Publication: Monitor Volume: 4 Issue: 216

In what was perhaps a tacit admission that the bleakest forecasts for Russia’s economy might turn out to be correct, Prime Minister Yevgeny Primakov has attacked his predecessors–specifically the “so-called reformers,” whom he accused in an interview of destroying Russia’s banking system and building “financial pyramids which drew in short-lived speculative capital which tended to leave the country.” In the interview, published today (November 20) in “Izvestia,” Primakov said that the West was criticizing his government because it was listening to the reformers, whom he called “false prophets” who had “cheated the West.” The prime minister was clearly referring to last August’s decision by the government of former Prime Minister Sergei Kirienko to freeze Russia’s treasury bill market and devalue the ruble. In the ensuing financial collapse, Western investors lost as much as US$100 billion, according to one estimate. Primakov characterized as “a legend” his predecessors’ claims that they had achieved macroeconomic stabilization which, in turn, had allowed a middle class to form. The prime minister also defended his first deputy, Yuri Maslyukov, a communist economist who has been strongly criticized by the reformers and their supporters. Primakov called him a “top-level” professional (Izvestia, November 20).
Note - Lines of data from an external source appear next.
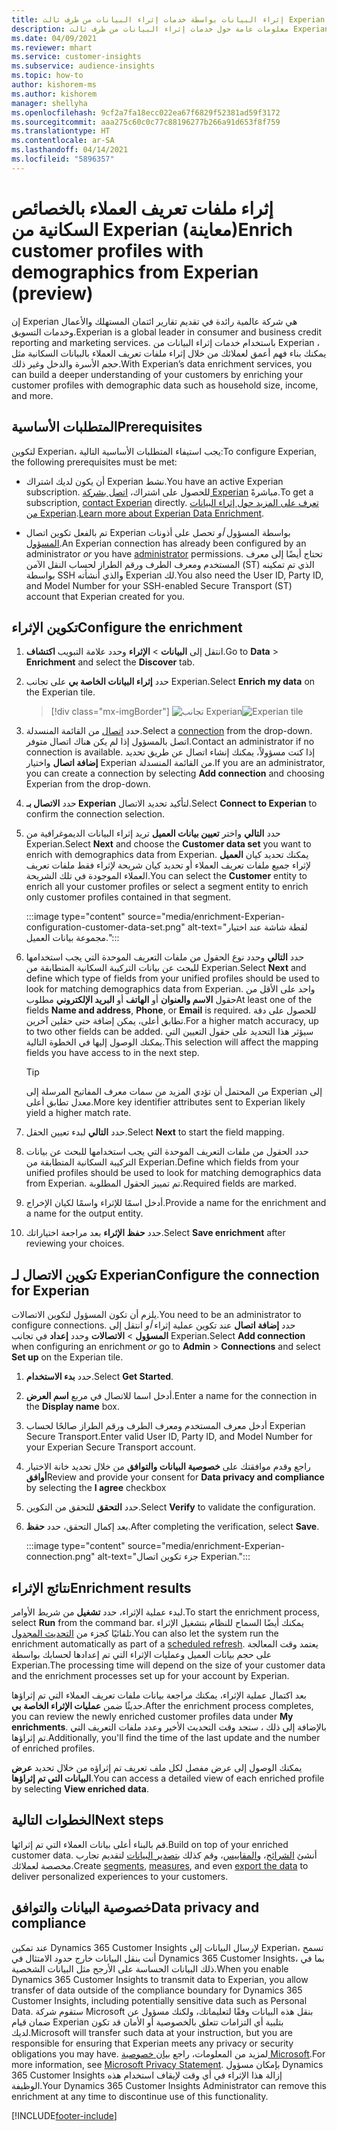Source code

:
```yaml
---
title: إثراء البيانات بواسطة خدمات إثراء البيانات من طرف ثالث Experian
description: معلومات عامة حول خدمات إثراء البيانات من طرف ثالث Experian.
ms.date: 04/09/2021
ms.reviewer: mhart
ms.service: customer-insights
ms.subservice: audience-insights
ms.topic: how-to
author: kishorem-ms
ms.author: kishorem
manager: shellyha
ms.openlocfilehash: 9cf2a7fa18ecc022ea67f6829f52381ad59f3172
ms.sourcegitcommit: aaa275c60c0c77c88196277b266a91d653f8f759
ms.translationtype: HT
ms.contentlocale: ar-SA
ms.lasthandoff: 04/14/2021
ms.locfileid: "5896357"
---
```

# <a name="enrich-customer-profiles-with-demographics-from-experian-preview"></a><span data-ttu-id="1d900-103">إثراء ملفات تعريف العملاء بالخصائص السكانية من Experian (معاينة)</span><span class="sxs-lookup"><span data-stu-id="1d900-103">Enrich customer profiles with demographics from Experian (preview)</span></span>

<span data-ttu-id="1d900-104">إن Experian هي شركة عالمية رائدة في تقديم تقارير ائتمان المستهلك والأعمال وخدمات التسويق.</span><span class="sxs-lookup"><span data-stu-id="1d900-104">Experian is a global leader in consumer and business credit reporting and marketing services.</span></span> <span data-ttu-id="1d900-105">باستخدام خدمات إثراء البيانات من Experian ، يمكنك بناء فهم أعمق لعملائك من خلال إثراء ملفات تعريف العملاء بالبيانات السكانية مثل حجم الأسرة والدخل وغير ذلك.</span><span class="sxs-lookup"><span data-stu-id="1d900-105">With Experian’s data enrichment services, you can build a deeper understanding of your customers by enriching your customer profiles with demographic data such as household size, income, and more.</span></span>

## <a name="prerequisites"></a><span data-ttu-id="1d900-106">المتطلبات الأساسية</span><span class="sxs-lookup"><span data-stu-id="1d900-106">Prerequisites</span></span>

<span data-ttu-id="1d900-107">لتكوين Experian، يجب استيفاء المتطلبات الأساسية التالية:</span><span class="sxs-lookup"><span data-stu-id="1d900-107">To configure Experian, the following prerequisites must be met:</span></span>

- <span data-ttu-id="1d900-108">أن يكون لديك اشتراك Experian نشط.</span><span class="sxs-lookup"><span data-stu-id="1d900-108">You have an active Experian subscription.</span></span> <span data-ttu-id="1d900-109">للحصول على اشتراك، [اتصل بشركة Experian](https://www.experian.com/marketing-services/contact) مباشرةً.</span><span class="sxs-lookup"><span data-stu-id="1d900-109">To get a subscription, [contact Experian](https://www.experian.com/marketing-services/contact) directly.</span></span> <span data-ttu-id="1d900-110">[تعرف على المزيد حول إثراء البيانات من Experian](https://www.experian.com/marketing-services/microsoft?cmpid=ems_web_mci_cdppage).</span><span class="sxs-lookup"><span data-stu-id="1d900-110">[Learn more about Experian Data Enrichment](https://www.experian.com/marketing-services/microsoft?cmpid=ems_web_mci_cdppage).</span></span>

- <span data-ttu-id="1d900-111">تم بالفعل تكوين اتصال Experian بواسطة المسؤول *أو* تحصل على أذونات [المسؤول](permissions.md#administrator).</span><span class="sxs-lookup"><span data-stu-id="1d900-111">An Experian connection has already been configured by an administrator *or* you have [administrator](permissions.md#administrator) permissions.</span></span> <span data-ttu-id="1d900-112">تحتاج أيضًا إلى معرف المستخدم ومعرف الطرف ورقم الطراز لحساب النقل الآمن (ST) الذي تم تمكينه بواسطة SSH والذي أنشأته Experian لك.</span><span class="sxs-lookup"><span data-stu-id="1d900-112">You also need the User ID, Party ID, and Model Number for your SSH-enabled Secure Transport (ST) account that Experian created for you.</span></span>

## <a name="configure-the-enrichment"></a><span data-ttu-id="1d900-113">تكوين الإثراء</span><span class="sxs-lookup"><span data-stu-id="1d900-113">Configure the enrichment</span></span>

1. <span data-ttu-id="1d900-114">انتقل إلى **البيانات** > **الإثراء** وحدد علامة التبويب **اكتشاف**.</span><span class="sxs-lookup"><span data-stu-id="1d900-114">Go to **Data** > **Enrichment** and select the **Discover** tab.</span></span>

1. <span data-ttu-id="1d900-115">حدد **إثراء البيانات الخاصة بي** على تجانب Experian.</span><span class="sxs-lookup"><span data-stu-id="1d900-115">Select **Enrich my data** on the Experian tile.</span></span>

   > [!div class="mx-imgBorder"]
   > <span data-ttu-id="1d900-116">![تجانب Experian](media/experian-tile.png "تجانب Experian")</span><span class="sxs-lookup"><span data-stu-id="1d900-116">![Experian tile](media/experian-tile.png "Experian tile")</span></span>
   > 

1. <span data-ttu-id="1d900-117">حدد [اتصال](connections.md) من القائمة المنسدلة.</span><span class="sxs-lookup"><span data-stu-id="1d900-117">Select a [connection](connections.md) from the drop-down.</span></span> <span data-ttu-id="1d900-118">اتصل بالمسؤول إذا لم يكن هناك اتصال متوفر.</span><span class="sxs-lookup"><span data-stu-id="1d900-118">Contact an administrator if no connection is available.</span></span> <span data-ttu-id="1d900-119">إذا كنت مسؤولاً، يمكنك إنشاء اتصال عن طريق تحديد **إضافة اتصال** واختيار Experian من القائمة المنسدلة.</span><span class="sxs-lookup"><span data-stu-id="1d900-119">If you are an administrator, you can create a connection by selecting **Add connection** and choosing Experian from the drop-down.</span></span> 

1. <span data-ttu-id="1d900-120">حدد **الاتصال بـ Experian** لتأكيد تحديد الاتصال.</span><span class="sxs-lookup"><span data-stu-id="1d900-120">Select **Connect to Experian** to confirm the connection selection.</span></span>

1.  <span data-ttu-id="1d900-121">حدد **التالي** واختر **تعيين بيانات العميل** تريد إثراء البيانات الديموغرافية من Experian.</span><span class="sxs-lookup"><span data-stu-id="1d900-121">Select **Next** and choose the **Customer data set** you want to enrich with demographics data from Experian.</span></span> <span data-ttu-id="1d900-122">يمكنك تحديد كيان **العميل** لإثراء جميع ملفات تعريف العملاء أو تحديد كيان شريحة لإثراء فقط ملفات تعريف العملاء الموجودة في تلك الشريحة.</span><span class="sxs-lookup"><span data-stu-id="1d900-122">You can select the **Customer** entity to enrich all your customer profiles or select a segment entity to enrich only customer profiles contained in that segment.</span></span>

    :::image type="content" source="media/enrichment-Experian-configuration-customer-data-set.png" alt-text="لقطة شاشة عند اختيار مجموعة بيانات العميل.":::

1. <span data-ttu-id="1d900-124">حدد **التالي** وحدد نوع الحقول من ملفات التعريف الموحدة التي يجب استخدامها للبحث عن بيانات التركيبة السكانية المتطابقة من Experian.</span><span class="sxs-lookup"><span data-stu-id="1d900-124">Select **Next** and define which type of fields from your unified profiles should be used to look for matching demographics data from Experian.</span></span> <span data-ttu-id="1d900-125">واحد على الأقل من حقول **الاسم والعنوان** أو **الهاتف** أو **البريد الإلكتروني** مطلوب</span><span class="sxs-lookup"><span data-stu-id="1d900-125">At least one of the fields **Name and address**, **Phone**, or **Email** is required.</span></span> <span data-ttu-id="1d900-126">للحصول على دقة تطابق أعلى، يمكن إضافة حتى حقلين آخرين.</span><span class="sxs-lookup"><span data-stu-id="1d900-126">For a higher match accuracy, up to two other fields can be added.</span></span> <span data-ttu-id="1d900-127">سيؤثر هذا التحديد على حقول التعيين التي يمكنك الوصول إليها في الخطوة التالية.</span><span class="sxs-lookup"><span data-stu-id="1d900-127">This selection will affect the mapping fields you have access to in the next step.</span></span>

    > [!TIP]
    > <span data-ttu-id="1d900-128">من المحتمل أن تؤدي المزيد من سمات معرف المفاتيح المرسلة إلى Experian إلى معدل تطابق أعلى.</span><span class="sxs-lookup"><span data-stu-id="1d900-128">More key identifier attributes sent to Experian likely yield a higher match rate.</span></span>

1. <span data-ttu-id="1d900-129">حدد **التالي** لبدء تعيين الحقل.</span><span class="sxs-lookup"><span data-stu-id="1d900-129">Select **Next** to start the field mapping.</span></span>

1. <span data-ttu-id="1d900-130">حدد الحقول من ملفات التعريف الموحدة التي يجب استخدامها للبحث عن بيانات التركيبة السكانية المتطابقة من Experian.</span><span class="sxs-lookup"><span data-stu-id="1d900-130">Define which fields from your unified profiles should be used to look for matching demographics data from Experian.</span></span> <span data-ttu-id="1d900-131">تم تمييز الحقول المطلوبة.</span><span class="sxs-lookup"><span data-stu-id="1d900-131">Required fields are marked.</span></span>

1. <span data-ttu-id="1d900-132">أدخل اسمًا للإثراء واسمًا لكيان الإخراج.</span><span class="sxs-lookup"><span data-stu-id="1d900-132">Provide a name for the enrichment and a name for the output entity.</span></span>

1. <span data-ttu-id="1d900-133">حدد **حفظ الإثراء** بعد مراجعة اختياراتك.</span><span class="sxs-lookup"><span data-stu-id="1d900-133">Select **Save enrichment** after reviewing your choices.</span></span>

## <a name="configure-the-connection-for-experian"></a><span data-ttu-id="1d900-134">تكوين الاتصال لـ Experian</span><span class="sxs-lookup"><span data-stu-id="1d900-134">Configure the connection for Experian</span></span> 

<span data-ttu-id="1d900-135">يلزم أن تكون المسؤول لتكوين الاتصالات.</span><span class="sxs-lookup"><span data-stu-id="1d900-135">You need to be an administrator to configure connections.</span></span> <span data-ttu-id="1d900-136">حدد **إضافة اتصال** عند تكوين عملية إثراء *أو* انتقل إلى **المسؤول** > **الاتصالات** وحدد **إعداد** في تجانب Experian.</span><span class="sxs-lookup"><span data-stu-id="1d900-136">Select **Add connection** when configuring an enrichment *or* go to **Admin** > **Connections** and select **Set up** on the Experian tile.</span></span>

1. <span data-ttu-id="1d900-137">حدد **بدء الاستخدام‬**.</span><span class="sxs-lookup"><span data-stu-id="1d900-137">Select **Get Started**.</span></span>

1. <span data-ttu-id="1d900-138">أدخل اسما للاتصال في مربع **اسم العرض**.</span><span class="sxs-lookup"><span data-stu-id="1d900-138">Enter a name for the connection in the **Display name** box.</span></span>

1. <span data-ttu-id="1d900-139">أدخل معرف المستخدم ومعرف الطرف ورقم الطراز صالحًا لحساب Experian Secure Transport.</span><span class="sxs-lookup"><span data-stu-id="1d900-139">Enter valid User ID, Party ID, and Model Number for your Experian Secure Transport account.</span></span>

1. <span data-ttu-id="1d900-140">راجع وقدم موافقتك على **خصوصية البيانات والتوافق‬** من خلال تحديد خانة الاختيار **أوافق**</span><span class="sxs-lookup"><span data-stu-id="1d900-140">Review and provide your consent for **Data privacy and compliance** by selecting the **I agree** checkbox</span></span>

1. <span data-ttu-id="1d900-141">حدد **التحقق** للتحقق من التكوين.</span><span class="sxs-lookup"><span data-stu-id="1d900-141">Select **Verify** to validate the configuration.</span></span>

1. <span data-ttu-id="1d900-142">بعد إكمال التحقق، حدد **حفظ**.</span><span class="sxs-lookup"><span data-stu-id="1d900-142">After completing the verification, select **Save**.</span></span>
   
   :::image type="content" source="media/enrichment-Experian-connection.png" alt-text="جزء تكوين اتصال Experian.":::

## <a name="enrichment-results"></a><span data-ttu-id="1d900-144">نتائج الإثراء</span><span class="sxs-lookup"><span data-stu-id="1d900-144">Enrichment results</span></span>

<span data-ttu-id="1d900-145">لبدء عملية الإثراء، حدد **تشغيل** من شريط الأوامر.</span><span class="sxs-lookup"><span data-stu-id="1d900-145">To start the enrichment process, select **Run** from the command bar.</span></span> <span data-ttu-id="1d900-146">يمكنك أيضًا السماح للنظام بتشغيل الإثراء تلقائيًا كجزء من [التحديث المجدول](system.md#schedule-tab).</span><span class="sxs-lookup"><span data-stu-id="1d900-146">You can also let the system run the enrichment automatically as part of a [scheduled refresh](system.md#schedule-tab).</span></span> <span data-ttu-id="1d900-147">يعتمد وقت المعالجة على حجم بيانات العميل وعمليات الإثراء التي تم إعدادها لحسابك بواسطة Experian.</span><span class="sxs-lookup"><span data-stu-id="1d900-147">The processing time will depend on the size of your customer data and the enrichment processes set up for your account by Experian.</span></span>

<span data-ttu-id="1d900-148">بعد اكتمال عملية الإثراء، يمكنك مراجعة بيانات ملفات تعريف العملاء التي تم إثراؤها حديثًا ضمن **عمليات الإثراء الخاصة بي**.</span><span class="sxs-lookup"><span data-stu-id="1d900-148">After the enrichment process completes, you can review the newly enriched customer profiles data under **My enrichments**.</span></span> <span data-ttu-id="1d900-149">بالإضافة إلى ذلك ، ستجد وقت التحديث الأخير وعدد ملفات التعريف التي تم إثراؤها.</span><span class="sxs-lookup"><span data-stu-id="1d900-149">Additionally, you'll find the time of the last update and the number of enriched profiles.</span></span>

<span data-ttu-id="1d900-150">يمكنك الوصول إلى عرض مفصل لكل ملف تعريف تم إثراؤه من خلال تحديد **عرض البيانات التي تم إثراؤها**.</span><span class="sxs-lookup"><span data-stu-id="1d900-150">You can access a detailed view of each enriched profile by selecting **View enriched data**.</span></span>

## <a name="next-steps"></a><span data-ttu-id="1d900-151">الخطوات التالية</span><span class="sxs-lookup"><span data-stu-id="1d900-151">Next steps</span></span>

<span data-ttu-id="1d900-152">قم بالبناء أعلى بيانات العملاء التي تم إثرائها.</span><span class="sxs-lookup"><span data-stu-id="1d900-152">Build on top of your enriched customer data.</span></span> <span data-ttu-id="1d900-153">أنشئ [الشرائح](segments.md)، و[المقاييس](measures.md)، وقم كذلك [بتصدير البيانات](export-destinations.md) لتقديم تجارب مخصصة لعملائك.</span><span class="sxs-lookup"><span data-stu-id="1d900-153">Create [segments](segments.md), [measures](measures.md), and even [export the data](export-destinations.md) to deliver personalized experiences to your customers.</span></span>

## <a name="data-privacy-and-compliance"></a><span data-ttu-id="1d900-154">خصوصية البيانات والتوافق</span><span class="sxs-lookup"><span data-stu-id="1d900-154">Data privacy and compliance</span></span>

<span data-ttu-id="1d900-155">عند تمكين Dynamics 365 Customer Insights لإرسال البيانات إلى Experian، تسمح أنت بنقل البيانات خارج حدود الامتثال في Dynamics 365 Customer Insights، بما في ذلك البيانات الحساسة على الأرجح مثل البيانات الشخصية.</span><span class="sxs-lookup"><span data-stu-id="1d900-155">When you enable Dynamics 365 Customer Insights to transmit data to Experian, you allow transfer of data outside of the compliance boundary for Dynamics 365 Customer Insights, including potentially sensitive data such as Personal Data.</span></span> <span data-ttu-id="1d900-156">ستقوم شركة Microsoft بنقل هذه البيانات وفقًا لتعليماتك، ولكنك مسؤول عن ضمان قيام Experian بتلبية أي التزامات تتعلق بالخصوصية أو الأمان قد تكون لديك.</span><span class="sxs-lookup"><span data-stu-id="1d900-156">Microsoft will transfer such data at your instruction, but you are responsible for ensuring that Experian meets any privacy or security obligations you may have.</span></span> <span data-ttu-id="1d900-157">لمزيد من المعلومات، راجع [بيان خصوصية Microsoft](https://go.microsoft.com/fwlink/?linkid=396732).</span><span class="sxs-lookup"><span data-stu-id="1d900-157">For more information, see [Microsoft Privacy Statement](https://go.microsoft.com/fwlink/?linkid=396732).</span></span>
<span data-ttu-id="1d900-158">بإمكان مسؤول Dynamics 365 Customer Insights إزالة هذا الإثراء في أي وقت لإيقاف استخدام هذه الوظيفة.</span><span class="sxs-lookup"><span data-stu-id="1d900-158">Your Dynamics 365 Customer Insights Administrator can remove this enrichment at any time to discontinue use of this functionality.</span></span>


[!INCLUDE[footer-include](../includes/footer-banner.md)]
Primakov’s comments came amidst ongoing uncertainty about the fate of the economy. The government has not yet submitted a 1999 budget to the parliament. Officials, including Maslyukov and State Duma Speaker Gennady Seleznev, said this week that Russia will probably have to operate through the first quarter of 1999 without a budget. Meanwhile, Aleksandr Pochinok, who heads the financial department of the governmental apparatus, said that chances of Russia receiving further tranches of the IMF’s US$22.6 billion loan are “equal to zero” (Vremya-MN, November 20). On Thursday (November 19), Ramin Habibi, president of the Thomson BankWatch rating agency, told a group of Russian bankers that Russia’s economic recovery is “years away.” Like Primakov, he criticized the Kirienko government, though not by name, for having allowed the payments system to collapse. He also warned that Russia’s economy was becoming “increasingly demonetized by barter,” and said he saw a real threat of the Russian Federation breaking up (Agence France Presse, November 20).